A Substack article by Pulitzer Prize-winning journalist Seymour Hersh, entitled ‘How America took out the Nord Stream Pipeline’ was published, in which Hersh alleged — based on a single, unnamed source — that it was US Navy divers who, using a NATO military exercise as a cover, planted mines along the Nord Stream 2 pipelines that were later detonated remotely.

But Hersh is not the first to make such claims. Indeed, shortly after the explosion it was another public figure, Jeffrey Sachs, who was leading the charge, claiming that America was the guilty party. Sachs is a world-renowned economist, professor of Public Policy at Columbia University and former Special Advisor to the UN Secretary General.

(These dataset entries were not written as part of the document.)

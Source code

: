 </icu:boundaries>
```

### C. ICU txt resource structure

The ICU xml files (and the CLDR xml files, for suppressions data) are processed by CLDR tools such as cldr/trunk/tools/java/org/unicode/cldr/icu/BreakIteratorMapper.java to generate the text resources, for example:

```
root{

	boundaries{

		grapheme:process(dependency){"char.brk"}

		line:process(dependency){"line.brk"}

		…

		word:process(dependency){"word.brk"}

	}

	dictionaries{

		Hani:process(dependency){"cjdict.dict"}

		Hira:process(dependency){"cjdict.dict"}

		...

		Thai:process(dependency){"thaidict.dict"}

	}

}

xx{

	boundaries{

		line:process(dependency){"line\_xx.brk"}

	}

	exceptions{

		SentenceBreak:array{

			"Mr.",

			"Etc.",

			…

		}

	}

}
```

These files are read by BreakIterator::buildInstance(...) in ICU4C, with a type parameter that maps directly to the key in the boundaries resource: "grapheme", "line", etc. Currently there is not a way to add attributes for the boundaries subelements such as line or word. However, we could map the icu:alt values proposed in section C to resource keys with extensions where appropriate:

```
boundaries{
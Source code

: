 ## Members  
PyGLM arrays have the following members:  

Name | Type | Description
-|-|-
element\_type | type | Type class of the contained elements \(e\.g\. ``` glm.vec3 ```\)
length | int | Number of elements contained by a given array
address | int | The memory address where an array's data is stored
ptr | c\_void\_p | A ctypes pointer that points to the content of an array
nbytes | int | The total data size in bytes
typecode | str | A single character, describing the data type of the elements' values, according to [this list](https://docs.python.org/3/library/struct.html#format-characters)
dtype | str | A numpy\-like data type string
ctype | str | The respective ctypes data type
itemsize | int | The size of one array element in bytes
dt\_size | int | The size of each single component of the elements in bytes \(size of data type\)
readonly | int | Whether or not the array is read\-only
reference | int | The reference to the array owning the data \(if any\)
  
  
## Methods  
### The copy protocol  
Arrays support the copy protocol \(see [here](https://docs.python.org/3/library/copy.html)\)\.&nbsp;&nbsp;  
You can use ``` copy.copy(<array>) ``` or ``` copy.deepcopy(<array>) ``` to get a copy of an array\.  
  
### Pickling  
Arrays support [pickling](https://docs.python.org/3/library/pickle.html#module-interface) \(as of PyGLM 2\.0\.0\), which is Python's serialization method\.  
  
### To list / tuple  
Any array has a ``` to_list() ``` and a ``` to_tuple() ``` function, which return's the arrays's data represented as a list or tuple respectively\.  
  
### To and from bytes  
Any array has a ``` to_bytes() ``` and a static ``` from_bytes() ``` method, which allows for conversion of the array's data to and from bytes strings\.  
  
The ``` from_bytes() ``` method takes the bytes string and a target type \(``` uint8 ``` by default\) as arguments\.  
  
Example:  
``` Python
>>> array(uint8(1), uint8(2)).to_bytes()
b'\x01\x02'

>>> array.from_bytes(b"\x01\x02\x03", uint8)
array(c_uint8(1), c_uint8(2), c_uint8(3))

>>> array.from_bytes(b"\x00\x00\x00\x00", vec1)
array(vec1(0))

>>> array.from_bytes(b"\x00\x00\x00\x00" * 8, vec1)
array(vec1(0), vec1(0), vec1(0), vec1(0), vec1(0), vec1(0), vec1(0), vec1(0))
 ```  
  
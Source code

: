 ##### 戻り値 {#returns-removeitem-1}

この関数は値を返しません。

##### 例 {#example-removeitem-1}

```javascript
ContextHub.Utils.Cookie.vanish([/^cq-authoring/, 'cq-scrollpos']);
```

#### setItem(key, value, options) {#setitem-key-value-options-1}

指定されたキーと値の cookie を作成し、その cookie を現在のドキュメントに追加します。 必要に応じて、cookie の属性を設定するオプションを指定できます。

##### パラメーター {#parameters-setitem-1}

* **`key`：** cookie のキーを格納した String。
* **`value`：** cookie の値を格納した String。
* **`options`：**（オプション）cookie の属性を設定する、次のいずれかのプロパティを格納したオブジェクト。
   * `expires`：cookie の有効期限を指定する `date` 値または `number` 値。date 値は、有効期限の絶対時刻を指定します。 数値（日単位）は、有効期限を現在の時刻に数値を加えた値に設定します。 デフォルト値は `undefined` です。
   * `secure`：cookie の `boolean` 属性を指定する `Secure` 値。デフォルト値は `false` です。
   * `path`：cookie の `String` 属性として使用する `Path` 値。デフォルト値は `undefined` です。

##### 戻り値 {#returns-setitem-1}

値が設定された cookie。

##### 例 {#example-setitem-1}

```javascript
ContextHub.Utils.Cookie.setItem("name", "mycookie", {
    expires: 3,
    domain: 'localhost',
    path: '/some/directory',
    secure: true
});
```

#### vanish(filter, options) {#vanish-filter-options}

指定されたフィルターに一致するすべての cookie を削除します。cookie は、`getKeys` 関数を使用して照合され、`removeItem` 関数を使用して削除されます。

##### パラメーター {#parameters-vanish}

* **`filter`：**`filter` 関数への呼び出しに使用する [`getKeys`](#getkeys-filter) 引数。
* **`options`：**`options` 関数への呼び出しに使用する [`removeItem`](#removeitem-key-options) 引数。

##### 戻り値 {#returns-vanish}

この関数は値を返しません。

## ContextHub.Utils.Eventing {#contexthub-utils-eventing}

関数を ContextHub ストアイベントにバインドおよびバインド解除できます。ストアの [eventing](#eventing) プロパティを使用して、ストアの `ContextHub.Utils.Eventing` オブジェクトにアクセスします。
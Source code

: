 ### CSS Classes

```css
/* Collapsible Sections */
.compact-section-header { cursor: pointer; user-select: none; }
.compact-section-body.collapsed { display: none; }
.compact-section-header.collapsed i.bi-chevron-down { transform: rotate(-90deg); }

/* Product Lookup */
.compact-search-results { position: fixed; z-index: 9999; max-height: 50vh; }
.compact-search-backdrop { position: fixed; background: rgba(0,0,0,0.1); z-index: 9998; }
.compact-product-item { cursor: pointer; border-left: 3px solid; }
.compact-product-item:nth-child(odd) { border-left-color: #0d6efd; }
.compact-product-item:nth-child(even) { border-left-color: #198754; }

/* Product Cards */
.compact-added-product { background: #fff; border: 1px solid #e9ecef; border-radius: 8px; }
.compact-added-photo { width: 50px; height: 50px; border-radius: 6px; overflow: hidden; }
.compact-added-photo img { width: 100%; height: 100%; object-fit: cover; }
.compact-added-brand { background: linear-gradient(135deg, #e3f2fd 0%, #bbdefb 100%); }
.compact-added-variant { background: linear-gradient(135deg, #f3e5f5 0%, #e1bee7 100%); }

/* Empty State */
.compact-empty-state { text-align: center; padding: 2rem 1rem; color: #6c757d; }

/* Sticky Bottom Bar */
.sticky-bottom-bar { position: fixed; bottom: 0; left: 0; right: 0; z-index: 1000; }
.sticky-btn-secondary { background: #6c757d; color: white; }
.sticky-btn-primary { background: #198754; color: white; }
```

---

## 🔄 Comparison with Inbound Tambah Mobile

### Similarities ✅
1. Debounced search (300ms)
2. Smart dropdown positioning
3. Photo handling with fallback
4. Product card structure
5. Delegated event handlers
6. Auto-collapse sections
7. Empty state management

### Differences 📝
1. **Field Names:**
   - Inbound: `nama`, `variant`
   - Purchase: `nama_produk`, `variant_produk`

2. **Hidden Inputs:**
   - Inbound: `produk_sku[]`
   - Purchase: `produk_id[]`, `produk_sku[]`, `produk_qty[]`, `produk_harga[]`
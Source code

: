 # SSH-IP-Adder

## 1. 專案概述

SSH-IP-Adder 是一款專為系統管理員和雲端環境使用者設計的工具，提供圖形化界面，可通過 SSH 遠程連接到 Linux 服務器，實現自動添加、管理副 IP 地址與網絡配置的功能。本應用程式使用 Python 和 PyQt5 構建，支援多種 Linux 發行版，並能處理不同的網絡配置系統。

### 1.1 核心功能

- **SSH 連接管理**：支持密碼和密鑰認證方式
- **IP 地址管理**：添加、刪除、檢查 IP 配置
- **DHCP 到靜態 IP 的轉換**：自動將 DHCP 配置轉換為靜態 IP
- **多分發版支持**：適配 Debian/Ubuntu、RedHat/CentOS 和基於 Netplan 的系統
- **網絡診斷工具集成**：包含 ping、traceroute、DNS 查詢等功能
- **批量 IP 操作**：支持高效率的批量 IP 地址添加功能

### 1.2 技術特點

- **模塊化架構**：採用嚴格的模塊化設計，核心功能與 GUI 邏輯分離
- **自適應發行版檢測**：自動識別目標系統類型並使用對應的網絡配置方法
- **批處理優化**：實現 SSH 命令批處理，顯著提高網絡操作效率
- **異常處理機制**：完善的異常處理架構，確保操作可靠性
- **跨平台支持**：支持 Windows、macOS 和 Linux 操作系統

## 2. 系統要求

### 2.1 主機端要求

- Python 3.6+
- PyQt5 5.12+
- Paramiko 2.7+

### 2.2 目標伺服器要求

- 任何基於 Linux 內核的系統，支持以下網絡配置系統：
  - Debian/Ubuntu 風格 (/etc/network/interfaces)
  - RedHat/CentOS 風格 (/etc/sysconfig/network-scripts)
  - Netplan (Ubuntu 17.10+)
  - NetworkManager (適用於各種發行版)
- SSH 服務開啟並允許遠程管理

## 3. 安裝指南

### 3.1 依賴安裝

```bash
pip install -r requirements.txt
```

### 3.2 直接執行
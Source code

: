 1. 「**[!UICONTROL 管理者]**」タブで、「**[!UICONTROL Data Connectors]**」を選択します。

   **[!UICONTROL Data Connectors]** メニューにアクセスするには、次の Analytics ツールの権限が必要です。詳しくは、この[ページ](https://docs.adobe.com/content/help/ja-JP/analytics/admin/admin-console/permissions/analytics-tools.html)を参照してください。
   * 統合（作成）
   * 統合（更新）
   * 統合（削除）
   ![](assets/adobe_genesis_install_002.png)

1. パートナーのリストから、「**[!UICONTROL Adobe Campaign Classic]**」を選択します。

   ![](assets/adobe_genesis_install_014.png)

He believed that the big mystery as to who was behind the attack was no mystery at all: “This was not an easy operation to carry out. It’s the kind of operation that the CIA and other covert parts of the US government do carry out rather routinely, by the way… the United States was basically the only country with the motive, the means.”

Was it not a slight stretch of the imagination to claim that the US would order the destruction of a piece of public infrastructure that partly belongs to a NATO ally? Sachs dismissed this question as “absurd” and declared that those who didn’t believe America would act against allies in pursuit of its own interests “don’t really know the US.”

He believes that decades of antagonistic relations with Russia culminated in the Nord Stream attack, which American foreign policymakers have long viewed as a threat.

According to Sachs, the America neoconservative view of Russia and the war has now become mainstream.

Where Europe’s acquisition of cheap Russian gas was once viewed as ‘trade’, it is now seen as a dependency.